In the E-Cross 82, it all starts with Dynastar’s new Hybrid Core 2.0. This futuristic sounding build starts with a poplar core with three directions of wood fiber. Rather than using a lot of glue to adhere different stringers of wood together, Dynastar mills and joins their wood laminates together using friction and pressure. We’re getting interlocking laminates of wood to give the ski a unique feel and a good sense of power while the hybrid aspect of the ski uses polyurethane along the sides of the ski. This PU material gives the ski a smooth and silent character, and it complements the energy and pop of the bonded poplar laminates. On top of the core, we get a unidirectional fiberglass laminate and an H-Tech layer. This upper layer provides more power with the arms, keeping the forebody and tail of the ski firmly planted on the ground and ready for the next turn. In the 167, the ski sits on the scale at 1500 grams per ski, which is on the light side—one of the benefits of having a ski with PU and a lack of adhesive.
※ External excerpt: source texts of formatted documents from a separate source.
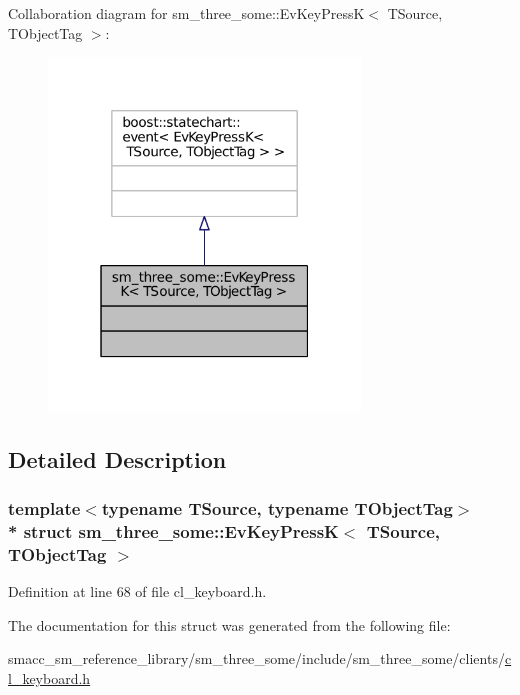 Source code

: Collaboration diagram for sm\+\_\+three\+\_\+some\+:\+:Ev\+Key\+PressK$<$ T\+Source, T\+Object\+Tag $>$\+:
\nopagebreak
\begin{figure}[H]
\begin{center}
\leavevmode
\includegraphics[width=235pt]{structsm__three__some_1_1EvKeyPressK__coll__graph}
\end{center}
\end{figure}


\subsection{Detailed Description}
\subsubsection*{template$<$typename T\+Source, typename T\+Object\+Tag$>$\\*
struct sm\+\_\+three\+\_\+some\+::\+Ev\+Key\+Press\+K$<$ T\+Source, T\+Object\+Tag $>$}



Definition at line 68 of file cl\+\_\+keyboard.\+h.



The documentation for this struct was generated from the following file\+:\begin{DoxyCompactItemize}
\item 
smacc\+\_\+sm\+\_\+reference\+\_\+library/sm\+\_\+three\+\_\+some/include/sm\+\_\+three\+\_\+some/clients/\hyperlink{cl__keyboard_8h}{cl\+\_\+keyboard.\+h}\end{DoxyCompactItemize}
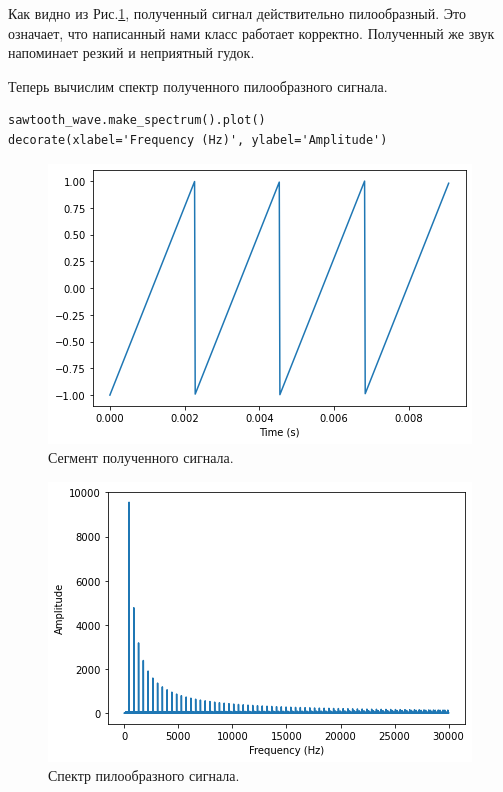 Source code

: \documentclass[a4paper, 14pt]{extarticle}
\begin{document}
    Как видно из Рис.\ref{fig:task2_segment_signal}, полученный сигнал действительно пилообразный.
    Это означает, что написанный нами класс работает корректно. Полученный же звук напоминает резкий и неприятный гудок.

    Теперь вычислим спектр полученного пилообразного сигнала.

    \begin{lstlisting}[caption= Вычисление и вывод спектра пилообразного сигнала., label={lst:task2_spectrum_sawtooth}]
sawtooth_wave.make_spectrum().plot()
decorate(xlabel='Frequency (Hz)', ylabel='Amplitude')
    \end{lstlisting}

    \begin{figure}[H]
        \centering
        \includegraphics[width=0.8\linewidth]{resources/Images/task2_segment_signal}
        \caption{Сегмент полученного сигнала.}
        \label{fig:task2_segment_signal}
    \end{figure}

    \begin{figure}[H]
        \centering
        \includegraphics[width=0.8\linewidth]{resources/Images/task2_spectrum_sawtooth}
        \caption{Спектр пилообразного сигнала.}
        \label{fig:task2_spectrum_sawtooth}
    \end{figure}
\end{document}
| Length | Radius | Sidecut |
|---|---|---|
| 150, 158, 167, 175 cm | 13 m at 167 cm | 129/82/111 mm |

| Preferred Terrain |
|---|
| Groomers |
| Firm Snow |
| Bumps and Trees |
| Construction |
|---|
| Hybrid Core 2.0 Poplar |
| Polyurethane |
| H-Tech Metal |
The shovel stands out as the overarching aspect of the shape, as the 129 mm tip is pretty wide for a ski this narrow underfoot. This leads to strong initiation, and it’s a good thing the ski has enough torsional stiffness to generate those higher edge angles in the turn. At 82 mm underfoot in the 167, the ski is very agile and quick from edge to edge, with the drop in taper being substantive enough to make for more of a pin tail style of ski. That is, wherever you point it, it’ll go, and it won’t hook up in the back side when pushed. The ski is a lot smoother in this manner. That same 167 produces a 13-meter turn radius, so it’s on the short side for an all-mountain ski. With minimal rocker in either the tips or the tails, this E-Cross 82 feeds off the long camber underfoot. With the long camber we get a long effective edge. With the increased contact in the snow, we’re getting a smoother feel overall. This pairs well with the build to provide a unique ski experience for on-trail carving and some off-piste adventures.
Best when used by advanced skiers, this E-Cross 82 also has intermediate accessibility to it. That mostly comes in the form of quickness due to the waist. You don’t have to rail carved turns to enjoy the full scope of performance in the ski, giving it a nice range for skier styles and levels. We thoroughly enjoyed our time this past year on the new E-Cross 82, as it brings to light the need for and usefulness for a ski like this.